Miffed?” Please! Reacting badly to seeing your brand linked directly to a nasty sexually transmitted disease (STD) is not a “miff,” which the dictionary defines as “a trivial quarrel.” But since Ziv’s entire article is a model of Tinder shaming and Grindr guilt-tripping, it’s not surprising that she minimizes the ad’s anti-sex negativity.

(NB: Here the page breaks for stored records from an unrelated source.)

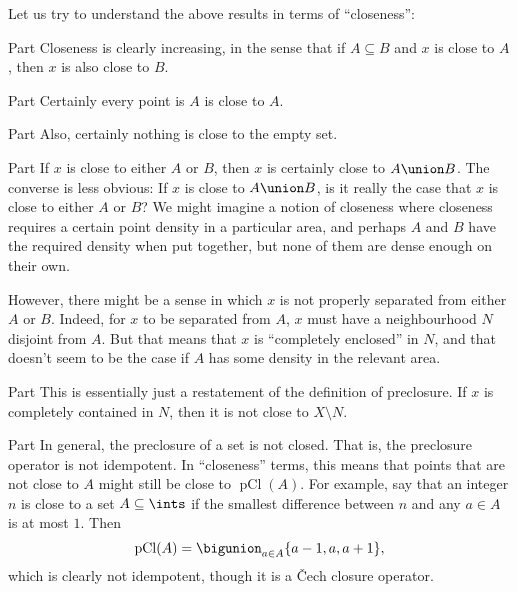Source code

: \documentclass[article, a4paper, 11pt, oneside]{memoir}
\numberwithin{equation}{chapter}
\newcommand{\pCl}[1]{\operatorname{pCl}(#1)}
\begin{document}
Let us try to understand the above results in terms of \enquote{closeness}:
%
\begin{proofsec}
    \item[Part \subcref{enum:preclosure-increasing}]
    Closeness is clearly increasing, in the sense that if $A \subseteq B$ and $x$ is close to $A$, then $x$ is also close to $B$.
    
    \item[Part \subcref{enum:preclosure-extensive}]
    Certainly every point is $A$ is close to $A$.

    \item[Part \subcref{enum:preclosure-nullary-unions}]
    Also, certainly nothing is close to the empty set.

    \item[Part \subcref{enum:preclosure-binary-unions}]
    If $x$ is close to either $A$ or $B$, then $x$ is certainly close to $A \union B$. The converse is less obvious: If $x$ is close to $A \union B$, is it really the case that $x$ is close to either $A$ or $B$? We might imagine a notion of closeness where closeness requires a certain point density in a particular area, and perhaps $A$ and $B$ have the required density when put together, but none of them are dense enough on their own.

    However, there might be a sense in which $x$ is not properly separated from either $A$ or $B$. Indeed, for $x$ to be separated from $A$, $x$ must have a neighbourhood $N$ disjoint from $A$. But that means that $x$ is \enquote{completely enclosed} in $N$, and that doesn't seem to be the case if $A$ has some density in the relevant area.
    
    \item[Part \subcref{enum:preclosure-characterisation-of-nhoods}]
    This is essentially just a restatement of the definition of preclosure. If $x$ is completely contained in $N$, then it is not close to $X \setminus N$.

    \item[Part \subcref{enum:preclosure-inclusion-series}]
    In general, the preclosure of a set is not closed. That is, the preclosure operator is not idempotent. In \enquote{closeness} terms, this means that points that are not close to $A$ might still be close to $\pCl{A}$. For example, say that an integer $n$ is close to a set $A \subseteq \ints$ if the smallest difference between $n$ and any $a \in A$ is at most $1$. Then
    \begin{equation*}
        \pCl{A}
            = \bigunion_{a \in A} \{a-1, a, a+1\},
    \end{equation*}
    which is clearly not idempotent, though it is a \v{C}ech closure operator.


\end{proofsec}
\end{document}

Having given up his organization’s logic-free anti-PrEP campaign, AHF’s fearful leader, Michael Weinstein, is now attempting to tamp down straight people’s sex drive along with gay men’s. PrEP, or pre-exposure prophylaxis with the antiviral drug Truvada, is the best available method of preventing new HIV infections. Much to Weinstein’s disgust, PrEP works, so PrEPped gay men are fucking freely again. Now Weinstein and AHF have turned their sights to –– let’s call them what they really are –– hook-up apps. The euphemistic term “dating app” suggests gals arranging romantic dinners and guys sitting through “chick flicks” as preludes to satisfying nightcaps of copulation. Tinder is for straight folks what Grindr and Scruff and Daddyhunt and many others are for gay men: an extremely efficient way to meet fresh fuckables.

At least AHF isn’t just targeting horned up gay men; it’s rather nice to share target space with our randy straight brothers and sisters. But instead of attacking successful apps –– and they’re successful because lots of people just wanna get laid –– why not offer a campaign that doesn’t promote fear but rather genuine sex education? Chlamydia and gonorrhea are both treatable and curable. Promiscuity ain’t the problem, and neither are hook-up apps. Fear-mongering is far more damaging in the long run.